According to the meta-analysis by Tang Y et al., the CCT of the DM group was significantly higher than that of the non-DM group at all postoperative time points.26 Moreover, the percentage increase of CCT (dCCT%), showed a significant difference between the DM group and the non-DM group at 1 day postoperatively, 1 week postoperatively and 3 months postoperatively. The highest significant dCCT% was found in diabetic patients at 1 month postoperatively compared to the non-diabetic ones. Wang J t al. reported that the rise in CCT following phacoemulsification peaked at 1 day and 1 week postoperatively and subsequently steadily reduced for at least 3 months.17 Nevertheless, compared to healthy controls, diabetics' postoperative corneal oedema healing was delayed. According to Chen ZF et al., although both diabetic and non-diabetic patients had greater corneal thicknesses one week after surgery, however, there were significant differences in corneal thickness among diabetic and non-diabetic patients.33 Elkady MS et al.21 reported that in terms of CCT, among diabetic patients the difference between preoperative CCT and 6 months postoperative was 3.3 (±0.95) micron.21 In comparison among non-diabetic patients, the difference between preoperative CCT and 6 months postoperative was 2.73 (±1.64) microns. The authors concluded that corneal endothelium in diabetic subjects is more vulnerable to surgical trauma and has a lower capability in the process of repair.
Conclusion
In comparison to non-diabetic patients, there was a considerable loss of endothelial cell function among diabetic individuals following cataract surgery. To summarize, our study has found that patients with diabetes show a significantly higher loss of corneal endothelial density after cataract surgery as compared to nondiabetic controls. Furthermore, a slower and poor healing response was seen in patients with diabetes as evidenced by higher coefficient of variation and lower endothelial cell hexagonality.
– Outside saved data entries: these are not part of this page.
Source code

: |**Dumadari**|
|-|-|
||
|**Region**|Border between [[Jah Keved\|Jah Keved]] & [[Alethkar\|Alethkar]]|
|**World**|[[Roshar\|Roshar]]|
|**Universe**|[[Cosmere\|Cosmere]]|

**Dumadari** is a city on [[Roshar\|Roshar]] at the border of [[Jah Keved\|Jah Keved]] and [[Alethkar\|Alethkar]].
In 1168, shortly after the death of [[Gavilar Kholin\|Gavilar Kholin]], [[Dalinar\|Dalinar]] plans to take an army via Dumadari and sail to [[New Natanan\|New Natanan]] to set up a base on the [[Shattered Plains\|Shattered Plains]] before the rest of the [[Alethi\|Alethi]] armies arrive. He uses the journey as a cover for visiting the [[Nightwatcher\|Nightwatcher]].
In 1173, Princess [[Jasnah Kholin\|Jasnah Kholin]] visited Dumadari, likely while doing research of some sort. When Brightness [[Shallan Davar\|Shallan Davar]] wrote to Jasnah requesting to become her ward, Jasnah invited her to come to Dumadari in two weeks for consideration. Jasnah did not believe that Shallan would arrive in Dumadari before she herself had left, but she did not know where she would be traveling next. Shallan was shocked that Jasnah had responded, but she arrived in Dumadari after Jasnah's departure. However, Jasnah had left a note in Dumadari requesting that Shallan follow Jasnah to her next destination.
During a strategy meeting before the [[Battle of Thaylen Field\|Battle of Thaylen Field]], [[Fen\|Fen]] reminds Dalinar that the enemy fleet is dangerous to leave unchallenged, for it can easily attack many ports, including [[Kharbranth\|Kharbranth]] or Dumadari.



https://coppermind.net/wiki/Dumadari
These changes were seen even in the presence of good glycaemic control, thus other factors might be contributing to the increased vulnerability of endothelial cells in patients with diabetes. This shows that diabetic patients' eyes are under metabolic stress and have less reserve capacity than non-diabetic eyes' corneal endothelium. Therefore, in patients with diabetes, surgery should be scheduled with the proper safety measures. In light of these findings, specular microscopy should be performed on every type II diabetic patient prior to scheduling cataract surgery.